Work item
Return every line from the one with "produces the parametric" through the one with "Gompertz & 0.78 & (0.66, 0.93) & 0.27\\", inclusive, exactly as it appears below.

*** Opening Working data ***

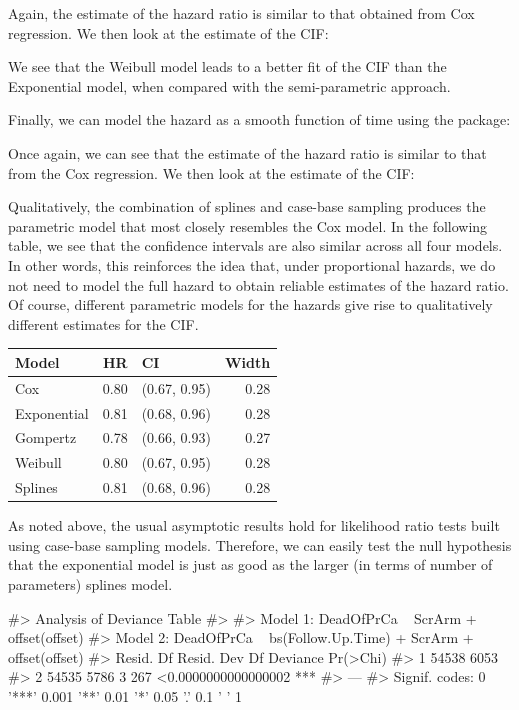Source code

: \documentclass[
]{jss}
\begin{document}
Again, the estimate of the hazard ratio is similar to that obtained from
Cox regression. We then look at the estimate of the CIF:

We see that the Weibull model leads to a better fit of the CIF than the
Exponential model, when compared with the semi-parametric approach.

Finally, we can model the hazard as a smooth function of time using the
 package:

Once again, we can see that the estimate of the hazard ratio is similar
to that from the Cox regression. We then look at the estimate of the
CIF:

Qualitatively, the combination of splines and case-base sampling
produces the parametric model that most closely resembles the Cox model.
In the following table, we see that the confidence intervals are also
similar across all four models. In other words, this reinforces the idea
that, under proportional hazards, we do not need to model the full
hazard to obtain reliable estimates of the hazard ratio. Of course,
different parametric models for the hazards give rise to qualitatively
different estimates for the CIF.

\begin{CodeChunk}
\begin{table}[H]
\centering
\begin{tabular}{lrlr}
\toprule
Model & HR & CI & Width\\
\midrule
Cox & 0.80 & (0.67, 0.95) & 0.28\\
Exponential & 0.81 & (0.68, 0.96) & 0.28\\
Gompertz & 0.78 & (0.66, 0.93) & 0.27\\
Weibull & 0.80 & (0.67, 0.95) & 0.28\\
Splines & 0.81 & (0.68, 0.96) & 0.28\\
\bottomrule
\end{tabular}
\end{table}

\end{CodeChunk}

As noted above, the usual asymptotic results hold for likelihood ratio
tests built using case-base sampling models. Therefore, we can easily
test the null hypothesis that the exponential model is just as good as
the larger (in terms of number of parameters) splines model.

\begin{CodeChunk}

\begin{CodeOutput}
#> Analysis of Deviance Table
#> 
#> Model 1: DeadOfPrCa ~ ScrArm + offset(offset)
#> Model 2: DeadOfPrCa ~ bs(Follow.Up.Time) + ScrArm + offset(offset)
#>   Resid. Df Resid. Dev Df Deviance            Pr(>Chi)    
#> 1     54538       6053                                    
#> 2     54535       5786  3      267 <0.0000000000000002 ***
#> ---
#> Signif. codes:  0 '***' 0.001 '**' 0.01 '*' 0.05 '.' 0.1 ' ' 1
\end{CodeOutput}
\end{CodeChunk}
\end{document}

*** Closing Working data ***

Written reply
produces the parametric model that most closely resembles the Cox model.
In the following table, we see that the confidence intervals are also
similar across all four models. In other words, this reinforces the idea
that, under proportional hazards, we do not need to model the full
hazard to obtain reliable estimates of the hazard ratio. Of course,
different parametric models for the hazards give rise to qualitatively
different estimates for the CIF.

\begin{CodeChunk}
\begin{table}[H]
\centering
\begin{tabular}{lrlr}
\toprule
Model & HR & CI & Width\\
\midrule
Cox & 0.80 & (0.67, 0.95) & 0.28\\
Exponential & 0.81 & (0.68, 0.96) & 0.28\\
Gompertz & 0.78 & (0.66, 0.93) & 0.27\\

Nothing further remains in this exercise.